Health/Fitness » Health

Eating Healthy? Be Careful Who You Mention It To...

Thursday May 4, 2017
Eating Healthy? Be Careful Who You Mention It To...

New research has found that, when it comes to eating healthily, we can't trust the people closest to us to keep us on track.

In fact, the study of 2,000 Americans found our spouses or partners are nearly twice as likely to cause us to fail an attempt to eat healthy than a friend or someone with whom we work.

The survey, conducted by market researchers OnePoll and commissioned by Regal Springs Tilapia, found over a fifth of people polled felt a partner had ruined a diet for them in the past.

And if we can't even trust our partners, it's no wonder that thirty percent of Americans have taken matters into their own hands by trying to eat more healthily or lose weight in secret.

The study found that the younger we are, the more susceptible we are to outside pressure (millennials are by far the most likely to undertake a secret diet) with 45 percent having done this compared to just a quarter of adults ages 55 and older.

Whether we're being led astray by our partners or friends or simply lacking in willpower, the research found many Americans feel they aren't doing things right when it comes to maintaining a diet that actually benefits them.

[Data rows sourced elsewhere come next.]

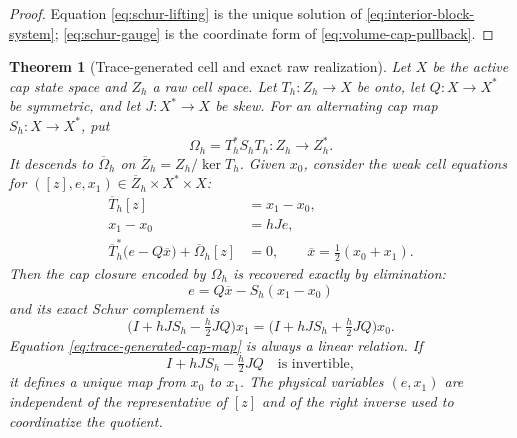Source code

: \documentclass[11pt,a4paper]{article}
\newtheorem{theorem}{Theorem}[section]
\begin{document}
\begin{proof}
Equation \cref{eq:schur-lifting} is the unique solution of
\cref{eq:interior-block-system}; \cref{eq:schur-gauge} is the coordinate
form of \cref{eq:volume-cap-pullback}.
\end{proof}

\begin{theorem}[Trace-generated cell and exact raw realization]
\label{thm:trace-generated-condensation}
Let \(X\) be the active cap state space and \(Z_h\) a raw cell space.  Let
\(T_h:Z_h\to X\) be onto, let \(Q:X\to X^*\) be symmetric, and let
\(J:X^*\to X\) be skew.  For an alternating cap map
\(S_h:X\to X^*\), put
\begin{equation}\label{eq:trace-generated-volume-form}
 \Omega_h=T_h^*S_hT_h:Z_h\longrightarrow Z_h^*.
\end{equation}
It descends to \(\overline\Omega_h\) on
\(\overline Z_h=Z_h/\ker T_h\).  Given \(x_0\), consider the weak cell
equations for \(([z],e,x_1)\in\overline Z_h\times X^*\times X\):
\begin{align}
 \overline T_h[z]&=x_1-x_0,\label{eq:raw-cell-trace}\\
 x_1-x_0&=hJe,\label{eq:raw-cell-dirac}\\
 \overline T_h^*\bigl(e-Q\overline x\bigr)
 +\overline\Omega_h[z]&=0,
 \qquad \overline x=\tfrac12(x_0+x_1).
 \label{eq:raw-cell-constitutive}
\end{align}
Then the cap closure encoded by \(\Omega_h\) is recovered exactly by
elimination:
\begin{equation}\label{eq:condensed-cap-closure}
 e=Q\overline x-S_h(x_1-x_0)
\end{equation}
and its exact Schur complement is
\begin{equation}\label{eq:trace-generated-cap-map}
 \boxed{\quad
 \bigl(I+hJS_h-\tfrac h2JQ\bigr)x_1
 =\bigl(I+hJS_h+\tfrac h2JQ\bigr)x_0.
 \quad}
\end{equation}
Equation \cref{eq:trace-generated-cap-map} is always a linear relation.
If
\begin{equation}\label{eq:trace-generated-invertibility}
 I+hJS_h-\tfrac h2JQ
 \quad\text{is invertible},
\end{equation}
it defines a unique map from \(x_0\) to \(x_1\).  The physical variables
\((e,x_1)\) are independent of the representative
of \([z]\) and of the right inverse used to coordinatize the quotient.


\end{theorem}
\end{document}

As many as four in ten people feel the majority of food they eat is unhealthy.

Unfortunately, poor food choices inevitably lead to negative side effects. Over a third of those surveyed regularly feels sluggish or bloated, and 43 percent think their diet actually causes them to be tired.

Twenty-eight percent of the respondents polled felt they eat too much red meat and suspect this is what's causing them to feel sluggish.


Something's Fishy

Something's Fishy

Chef Guy Lott, VP of Sales, Regal Springs Tilapia said, "It's interesting to see how many people attribute feelings of lethargy or sluggishness to the food they eat regularly. Our diet should be a source of fuel and energy and, while we all indulge now and again, we need to make sure we're making the best choices we can."

"Instead of trying to take on a strict diet, start to make small healthy changes that are more sustainable in the long-term such as occasionally replacing meat with seafood."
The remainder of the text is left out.